### [Requirement]
Give every entry again precisely as it appears.

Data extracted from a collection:
┏━━

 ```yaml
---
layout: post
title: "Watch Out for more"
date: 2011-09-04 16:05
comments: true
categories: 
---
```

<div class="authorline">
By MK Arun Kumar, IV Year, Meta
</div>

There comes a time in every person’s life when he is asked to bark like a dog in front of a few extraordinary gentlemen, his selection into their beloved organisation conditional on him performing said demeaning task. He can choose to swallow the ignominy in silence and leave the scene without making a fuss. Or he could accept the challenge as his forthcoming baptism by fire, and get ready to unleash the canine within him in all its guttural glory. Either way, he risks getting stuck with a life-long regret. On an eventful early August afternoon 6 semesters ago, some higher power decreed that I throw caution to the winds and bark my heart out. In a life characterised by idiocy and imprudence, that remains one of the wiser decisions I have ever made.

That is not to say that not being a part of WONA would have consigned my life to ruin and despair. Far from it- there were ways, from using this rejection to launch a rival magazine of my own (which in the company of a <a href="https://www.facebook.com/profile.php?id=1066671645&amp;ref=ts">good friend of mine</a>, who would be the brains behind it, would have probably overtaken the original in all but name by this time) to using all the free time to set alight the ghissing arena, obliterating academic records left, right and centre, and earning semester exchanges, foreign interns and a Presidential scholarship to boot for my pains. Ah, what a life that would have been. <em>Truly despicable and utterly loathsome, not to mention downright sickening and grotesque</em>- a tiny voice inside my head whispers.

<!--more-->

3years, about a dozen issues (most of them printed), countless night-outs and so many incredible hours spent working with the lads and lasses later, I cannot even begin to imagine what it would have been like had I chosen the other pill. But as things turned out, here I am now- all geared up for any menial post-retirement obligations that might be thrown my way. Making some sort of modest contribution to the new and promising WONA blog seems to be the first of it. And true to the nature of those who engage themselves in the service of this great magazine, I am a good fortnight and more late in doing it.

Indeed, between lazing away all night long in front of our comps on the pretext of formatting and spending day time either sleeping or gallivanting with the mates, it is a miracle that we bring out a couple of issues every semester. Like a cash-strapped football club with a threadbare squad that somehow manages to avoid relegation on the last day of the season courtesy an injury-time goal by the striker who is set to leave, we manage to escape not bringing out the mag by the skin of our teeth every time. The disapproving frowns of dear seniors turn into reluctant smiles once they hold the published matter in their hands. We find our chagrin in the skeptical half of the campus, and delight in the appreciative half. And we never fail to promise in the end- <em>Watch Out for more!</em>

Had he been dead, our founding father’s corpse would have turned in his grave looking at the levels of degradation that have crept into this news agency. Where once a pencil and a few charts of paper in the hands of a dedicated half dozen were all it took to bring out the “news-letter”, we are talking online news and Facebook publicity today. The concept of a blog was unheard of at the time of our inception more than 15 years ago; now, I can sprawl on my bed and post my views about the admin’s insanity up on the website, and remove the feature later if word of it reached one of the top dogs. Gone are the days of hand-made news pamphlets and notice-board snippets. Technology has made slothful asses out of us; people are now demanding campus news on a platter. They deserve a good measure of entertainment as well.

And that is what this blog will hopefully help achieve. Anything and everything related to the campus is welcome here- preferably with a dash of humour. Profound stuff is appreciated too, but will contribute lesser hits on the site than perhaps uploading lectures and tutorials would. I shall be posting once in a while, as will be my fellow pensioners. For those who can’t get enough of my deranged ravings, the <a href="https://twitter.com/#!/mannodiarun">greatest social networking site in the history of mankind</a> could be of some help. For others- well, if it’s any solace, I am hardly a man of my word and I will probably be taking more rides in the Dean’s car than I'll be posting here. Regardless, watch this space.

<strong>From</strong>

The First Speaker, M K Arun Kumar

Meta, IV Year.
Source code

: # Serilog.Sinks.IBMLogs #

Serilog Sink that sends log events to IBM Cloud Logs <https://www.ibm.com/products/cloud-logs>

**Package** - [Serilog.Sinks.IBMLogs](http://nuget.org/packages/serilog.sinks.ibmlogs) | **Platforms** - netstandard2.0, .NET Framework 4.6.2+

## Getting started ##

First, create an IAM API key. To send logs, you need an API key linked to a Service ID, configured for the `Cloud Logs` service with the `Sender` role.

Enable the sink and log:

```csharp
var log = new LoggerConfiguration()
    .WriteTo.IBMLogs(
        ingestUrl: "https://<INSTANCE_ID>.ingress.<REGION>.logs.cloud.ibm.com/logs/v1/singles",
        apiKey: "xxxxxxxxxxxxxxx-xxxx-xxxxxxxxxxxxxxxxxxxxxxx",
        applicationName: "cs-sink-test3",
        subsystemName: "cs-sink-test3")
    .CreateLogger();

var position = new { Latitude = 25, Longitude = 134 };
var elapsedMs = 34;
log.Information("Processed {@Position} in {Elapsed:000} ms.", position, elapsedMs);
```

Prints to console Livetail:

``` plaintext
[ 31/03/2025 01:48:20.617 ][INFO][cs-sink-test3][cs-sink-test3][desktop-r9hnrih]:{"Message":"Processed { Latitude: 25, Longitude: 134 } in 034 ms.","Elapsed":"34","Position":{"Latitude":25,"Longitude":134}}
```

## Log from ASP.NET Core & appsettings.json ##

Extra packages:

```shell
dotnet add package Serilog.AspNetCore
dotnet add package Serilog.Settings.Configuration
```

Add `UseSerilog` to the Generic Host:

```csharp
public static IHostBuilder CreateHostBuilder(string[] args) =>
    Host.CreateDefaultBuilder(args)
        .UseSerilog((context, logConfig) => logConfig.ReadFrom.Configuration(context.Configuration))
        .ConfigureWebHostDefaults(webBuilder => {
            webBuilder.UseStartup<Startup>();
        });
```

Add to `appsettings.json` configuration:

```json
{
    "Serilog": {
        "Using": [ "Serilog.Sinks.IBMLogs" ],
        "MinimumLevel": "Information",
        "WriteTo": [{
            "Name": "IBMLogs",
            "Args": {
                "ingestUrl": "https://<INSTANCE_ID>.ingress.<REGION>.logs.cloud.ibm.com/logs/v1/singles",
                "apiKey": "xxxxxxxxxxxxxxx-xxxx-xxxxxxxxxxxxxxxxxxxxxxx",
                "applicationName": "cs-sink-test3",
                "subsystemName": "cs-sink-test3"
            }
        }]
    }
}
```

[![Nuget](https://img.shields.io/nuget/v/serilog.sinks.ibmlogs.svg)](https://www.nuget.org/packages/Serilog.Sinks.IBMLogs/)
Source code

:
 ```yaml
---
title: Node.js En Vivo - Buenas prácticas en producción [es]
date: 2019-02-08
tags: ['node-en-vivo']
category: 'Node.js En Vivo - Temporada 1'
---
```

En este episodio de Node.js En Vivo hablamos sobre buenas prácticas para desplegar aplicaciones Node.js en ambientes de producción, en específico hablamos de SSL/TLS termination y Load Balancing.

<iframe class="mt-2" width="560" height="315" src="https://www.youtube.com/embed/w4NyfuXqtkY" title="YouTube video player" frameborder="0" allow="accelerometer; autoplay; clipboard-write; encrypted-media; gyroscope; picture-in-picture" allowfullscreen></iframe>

┗━━

### [Solution]
 ```yaml
---
layout: post
title: "Watch Out for more"
date: 2011-09-04 16:05
comments: true
categories: 
---
```

<div class="authorline">
By MK Arun Kumar, IV Year, Meta
</div>

There comes a time in every person’s life when he is asked to bark like a dog in front of a few extraordinary gentlemen, his selection into their beloved organisation conditional on him performing said demeaning task. He can choose to swallow the ignominy in silence and leave the scene without making a fuss. Or he could accept the challenge as his forthcoming baptism by fire, and get ready to unleash the canine within him in all its guttural glory. Either way, he risks getting stuck with a life-long regret. On an eventful early August afternoon 6 semesters ago, some higher power decreed that I throw caution to the winds and bark my heart out. In a life characterised by idiocy and imprudence, that remains one of the wiser decisions I have ever made.

That is not to say that not being a part of WONA would have consigned my life to ruin and despair. Far from it- there were ways, from using this rejection to launch a rival magazine of my own (which in the company of a <a href="https://www.facebook.com/profile.php?id=1066671645&amp;ref=ts">good friend of mine</a>, who would be the brains behind it, would have probably overtaken the original in all but name by this time) to using all the free time to set alight the ghissing arena, obliterating academic records left, right and centre, and earning semester exchanges, foreign interns and a Presidential scholarship to boot for my pains. Ah, what a life that would have been. <em>Truly despicable and utterly loathsome, not to mention downright sickening and grotesque</em>- a tiny voice inside my head whispers.

<!--more-->

3years, about a dozen issues (most of them printed), countless night-outs and so many incredible hours spent working with the lads and lasses later, I cannot even begin to imagine what it would have been like had I chosen the other pill. But as things turned out, here I am now- all geared up for any menial post-retirement obligations that might be thrown my way. Making some sort of modest contribution to the new and promising WONA blog seems to be the first of it. And true to the nature of those who engage themselves in the service of this great magazine, I am a good fortnight and more late in doing it.

Indeed, between lazing away all night long in front of our comps on the pretext of formatting and spending day time either sleeping or gallivanting with the mates, it is a miracle that we bring out a couple of issues every semester. Like a cash-strapped football club with a threadbare squad that somehow manages to avoid relegation on the last day of the season courtesy an injury-time goal by the striker who is set to leave, we manage to escape not bringing out the mag by the skin of our teeth every time. The disapproving frowns of dear seniors turn into reluctant smiles once they hold the published matter in their hands. We find our chagrin in the skeptical half of the campus, and delight in the appreciative half. And we never fail to promise in the end- <em>Watch Out for more!</em>

Had he been dead, our founding father’s corpse would have turned in his grave looking at the levels of degradation that have crept into this news agency. Where once a pencil and a few charts of paper in the hands of a dedicated half dozen were all it took to bring out the “news-letter”, we are talking online news and Facebook publicity today. The concept of a blog was unheard of at the time of our inception more than 15 years ago; now, I can sprawl on my bed and post my views about the admin’s insanity up on the website, and remove the feature later if word of it reached one of the top dogs. Gone are the days of hand-made news pamphlets and notice-board snippets. Technology has made slothful asses out of us; people are now demanding campus news on a platter. They deserve a good measure of entertainment as well.

And that is what this blog will hopefully help achieve. Anything and everything related to the campus is welcome here- preferably with a dash of humour. Profound stuff is appreciated too, but will contribute lesser hits on the site than perhaps uploading lectures and tutorials would. I shall be posting once in a while, as will be my fellow pensioners. For those who can’t get enough of my deranged ravings, the <a href="https://twitter.com/#!/mannodiarun">greatest social networking site in the history of mankind</a> could be of some help. For others- well, if it’s any solace, I am hardly a man of my word and I will probably be taking more rides in the Dean’s car than I'll be posting here. Regardless, watch this space.

<strong>From</strong>

The First Speaker, M K Arun Kumar

Meta, IV Year.
Source code

: # Serilog.Sinks.IBMLogs #

Serilog Sink that sends log events to IBM Cloud Logs <https://www.ibm.com/products/cloud-logs>

**Package** - [Serilog.Sinks.IBMLogs](http://nuget.org/packages/serilog.sinks.ibmlogs) | **Platforms** - netstandard2.0, .NET Framework 4.6.2+

## Getting started ##

First, create an IAM API key. To send logs, you need an API key linked to a Service ID, configured for the `Cloud Logs` service with the `Sender` role.

Enable the sink and log:

```csharp
var log = new LoggerConfiguration()
    .WriteTo.IBMLogs(
        ingestUrl: "https://<INSTANCE_ID>.ingress.<REGION>.logs.cloud.ibm.com/logs/v1/singles",
        apiKey: "xxxxxxxxxxxxxxx-xxxx-xxxxxxxxxxxxxxxxxxxxxxx",
        applicationName: "cs-sink-test3",
        subsystemName: "cs-sink-test3")
    .CreateLogger();

var position = new { Latitude = 25, Longitude = 134 };
var elapsedMs = 34;
log.Information("Processed {@Position} in {Elapsed:000} ms.", position, elapsedMs);
```

Prints to console Livetail:

``` plaintext
[ 31/03/2025 01:48:20.617 ][INFO][cs-sink-test3][cs-sink-test3][desktop-r9hnrih]:{"Message":"Processed { Latitude: 25, Longitude: 134 } in 034 ms.","Elapsed":"34","Position":{"Latitude":25,"Longitude":134}}
```

## Log from ASP.NET Core & appsettings.json ##

Extra packages:

```shell
dotnet add package Serilog.AspNetCore
dotnet add package Serilog.Settings.Configuration
```

Add `UseSerilog` to the Generic Host:

```csharp
public static IHostBuilder CreateHostBuilder(string[] args) =>
    Host.CreateDefaultBuilder(args)
        .UseSerilog((context, logConfig) => logConfig.ReadFrom.Configuration(context.Configuration))
        .ConfigureWebHostDefaults(webBuilder => {
            webBuilder.UseStartup<Startup>();
        });
```

Add to `appsettings.json` configuration:

```json
{
    "Serilog": {
        "Using": [ "Serilog.Sinks.IBMLogs" ],
        "MinimumLevel": "Information",
        "WriteTo": [{
            "Name": "IBMLogs",
            "Args": {
                "ingestUrl": "https://<INSTANCE_ID>.ingress.<REGION>.logs.cloud.ibm.com/logs/v1/singles",
                "apiKey": "xxxxxxxxxxxxxxx-xxxx-xxxxxxxxxxxxxxxxxxxxxxx",
                "applicationName": "cs-sink-test3",
                "subsystemName": "cs-sink-test3"
            }
        }]
    }
}
```

[![Nuget](https://img.shields.io/nuget/v/serilog.sinks.ibmlogs.svg)](https://www.nuget.org/packages/Serilog.Sinks.IBMLogs/)
Source code

:
 ```yaml
---
title: Node.js En Vivo - Buenas prácticas en producción [es]
date: 2019-02-08
tags: ['node-en-vivo']
category: 'Node.js En Vivo - Temporada 1'
---
```

En este episodio de Node.js En Vivo hablamos sobre buenas prácticas para desplegar aplicaciones Node.js en ambientes de producción, en específico hablamos de SSL/TLS termination y Load Balancing.

<iframe class="mt-2" width="560" height="315" src="https://www.youtube.com/embed/w4NyfuXqtkY" title="YouTube video player" frameborder="0" allow="accelerometer; autoplay; clipboard-write; encrypted-media; gyroscope; picture-in-picture" allowfullscreen></iframe>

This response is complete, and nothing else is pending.